Opinion Dynamics and Cultural Conflict in European.. (ODYCCEUS)
Opinion Dynamics and Cultural Conflict in European Spaces
(ODYCCEUS)
Start date: Jan 1, 2017,
End date: Dec 31, 2020
PROJECT
FINISHED
Social media and the digitization of news and discussion fora are having far-reaching effects on the way individuals and communities communicate, organize, and express themselves. Can the information circulating on these platforms be tapped to better understand and analyze the enormous problems facing our contemporary society? Could this help us to better monitor the growing number of social crises due to cultural differences and diverging world-views? Would this facilitate early detection and perhaps even ways to resolve conflicts before they lead to violence? The Odycceus project answers all these questions affirmatively. It will develop the conceptual foundations, methodologies, and tools to translate this bold vision into reality and demonstrate its power in a large number of cases.

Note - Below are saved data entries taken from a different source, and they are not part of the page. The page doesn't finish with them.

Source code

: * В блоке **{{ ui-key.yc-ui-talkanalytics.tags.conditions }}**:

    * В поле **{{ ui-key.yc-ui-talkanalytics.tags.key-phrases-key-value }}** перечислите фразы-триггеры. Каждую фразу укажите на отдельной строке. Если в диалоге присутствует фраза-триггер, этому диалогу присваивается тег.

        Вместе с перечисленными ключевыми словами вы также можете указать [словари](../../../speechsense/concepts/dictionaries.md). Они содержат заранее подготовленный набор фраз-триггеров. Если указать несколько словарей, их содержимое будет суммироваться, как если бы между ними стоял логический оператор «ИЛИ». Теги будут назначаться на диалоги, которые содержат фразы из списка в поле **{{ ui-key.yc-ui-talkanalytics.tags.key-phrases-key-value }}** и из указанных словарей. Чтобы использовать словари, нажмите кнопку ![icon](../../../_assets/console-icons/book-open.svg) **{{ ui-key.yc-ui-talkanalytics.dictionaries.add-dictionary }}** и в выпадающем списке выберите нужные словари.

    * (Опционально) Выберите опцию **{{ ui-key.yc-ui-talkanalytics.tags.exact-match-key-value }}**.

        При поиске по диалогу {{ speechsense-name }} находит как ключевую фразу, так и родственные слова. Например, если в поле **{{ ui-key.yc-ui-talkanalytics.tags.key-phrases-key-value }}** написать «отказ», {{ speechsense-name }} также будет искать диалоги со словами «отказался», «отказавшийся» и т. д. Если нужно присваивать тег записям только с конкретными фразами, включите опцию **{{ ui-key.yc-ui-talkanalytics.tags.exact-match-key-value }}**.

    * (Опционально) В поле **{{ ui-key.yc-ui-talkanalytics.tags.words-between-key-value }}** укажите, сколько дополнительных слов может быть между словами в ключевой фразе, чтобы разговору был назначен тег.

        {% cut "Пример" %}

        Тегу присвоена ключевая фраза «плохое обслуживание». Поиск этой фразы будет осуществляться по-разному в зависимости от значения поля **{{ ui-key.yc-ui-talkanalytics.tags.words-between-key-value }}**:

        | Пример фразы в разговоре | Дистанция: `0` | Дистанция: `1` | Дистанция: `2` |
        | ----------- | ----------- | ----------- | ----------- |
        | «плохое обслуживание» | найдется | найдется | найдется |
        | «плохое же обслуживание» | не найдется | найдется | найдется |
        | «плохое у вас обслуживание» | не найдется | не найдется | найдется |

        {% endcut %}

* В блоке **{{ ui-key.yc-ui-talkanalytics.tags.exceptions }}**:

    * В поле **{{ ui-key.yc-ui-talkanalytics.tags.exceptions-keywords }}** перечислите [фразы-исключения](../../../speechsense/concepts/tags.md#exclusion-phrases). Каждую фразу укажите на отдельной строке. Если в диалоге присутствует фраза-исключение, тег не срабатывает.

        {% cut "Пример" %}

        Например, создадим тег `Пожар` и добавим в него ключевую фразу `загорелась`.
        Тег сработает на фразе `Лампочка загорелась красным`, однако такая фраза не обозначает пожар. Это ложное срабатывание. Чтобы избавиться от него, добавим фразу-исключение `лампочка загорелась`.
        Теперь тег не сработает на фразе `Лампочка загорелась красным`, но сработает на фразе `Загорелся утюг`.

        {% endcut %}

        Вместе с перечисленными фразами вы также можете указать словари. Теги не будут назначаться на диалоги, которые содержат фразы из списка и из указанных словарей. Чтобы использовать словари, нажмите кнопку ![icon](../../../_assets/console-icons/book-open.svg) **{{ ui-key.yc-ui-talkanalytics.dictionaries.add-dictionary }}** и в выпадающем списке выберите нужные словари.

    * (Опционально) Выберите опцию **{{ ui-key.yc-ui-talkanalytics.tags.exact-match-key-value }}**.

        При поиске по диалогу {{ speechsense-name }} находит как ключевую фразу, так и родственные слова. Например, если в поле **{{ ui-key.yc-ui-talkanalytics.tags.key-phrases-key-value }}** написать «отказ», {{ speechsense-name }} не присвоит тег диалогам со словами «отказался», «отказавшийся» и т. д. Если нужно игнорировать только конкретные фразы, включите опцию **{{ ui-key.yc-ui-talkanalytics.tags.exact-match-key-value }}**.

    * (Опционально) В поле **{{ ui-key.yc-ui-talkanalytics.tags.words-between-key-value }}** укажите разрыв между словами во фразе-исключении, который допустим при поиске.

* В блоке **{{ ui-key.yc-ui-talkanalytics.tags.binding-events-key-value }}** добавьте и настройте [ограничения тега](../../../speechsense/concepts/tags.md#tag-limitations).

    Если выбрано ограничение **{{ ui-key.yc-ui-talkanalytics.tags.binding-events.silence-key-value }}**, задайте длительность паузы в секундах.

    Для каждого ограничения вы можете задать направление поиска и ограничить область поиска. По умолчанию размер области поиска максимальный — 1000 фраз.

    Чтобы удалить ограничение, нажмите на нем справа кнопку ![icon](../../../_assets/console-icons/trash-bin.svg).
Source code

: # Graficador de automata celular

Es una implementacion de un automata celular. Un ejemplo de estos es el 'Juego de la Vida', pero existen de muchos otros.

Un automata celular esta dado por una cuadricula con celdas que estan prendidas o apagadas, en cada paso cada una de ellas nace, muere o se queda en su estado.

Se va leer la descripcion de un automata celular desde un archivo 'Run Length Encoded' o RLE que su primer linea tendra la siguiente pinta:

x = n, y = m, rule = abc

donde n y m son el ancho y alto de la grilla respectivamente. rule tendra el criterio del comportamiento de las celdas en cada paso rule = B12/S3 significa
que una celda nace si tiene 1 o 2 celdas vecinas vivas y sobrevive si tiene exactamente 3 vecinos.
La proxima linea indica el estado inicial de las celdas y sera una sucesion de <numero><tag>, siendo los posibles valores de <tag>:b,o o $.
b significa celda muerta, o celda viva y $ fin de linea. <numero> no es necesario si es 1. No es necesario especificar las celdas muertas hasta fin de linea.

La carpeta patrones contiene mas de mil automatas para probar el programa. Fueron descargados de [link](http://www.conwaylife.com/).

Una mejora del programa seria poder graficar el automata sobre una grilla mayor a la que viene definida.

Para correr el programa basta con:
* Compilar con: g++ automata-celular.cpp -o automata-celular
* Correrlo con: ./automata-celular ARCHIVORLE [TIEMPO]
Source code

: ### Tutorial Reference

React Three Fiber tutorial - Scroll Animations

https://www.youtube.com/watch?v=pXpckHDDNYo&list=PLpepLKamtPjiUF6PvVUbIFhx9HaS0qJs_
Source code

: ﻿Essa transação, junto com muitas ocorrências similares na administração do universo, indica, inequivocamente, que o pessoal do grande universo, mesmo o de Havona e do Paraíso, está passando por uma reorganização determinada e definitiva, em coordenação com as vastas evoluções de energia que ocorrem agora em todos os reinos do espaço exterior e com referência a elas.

Specifically, the project seeks conceptual breakthroughs in Global Systems Science, including a fine-grained representation of cultural conflicts based on conceptual spaces and sophisticated text analysis, extensions of game theory to handle games with both divergent interests and divergent mindsets, and new models of alignment and polarization dynamics. The project will also develop an open modular platform, called Penelope, that integrates tools for the complete pipeline, from data scraped from social media and digital sources, to visualization of the analyses and models developed by the project. The platform features an infrastructure allowing developers to provide new plug-ins for additional steps in the pipeline, share them with others, and jointly develop the platform as an open source community. Finally, the project will build two innovative participatory tools, the Opinion Observatory and the Opinion Facilitator, which allow citizens to monitor, visualize and influence the dynamics of conflict situations that involve heterogeneous cultural biases and non-transparent entanglements of multilateral interests.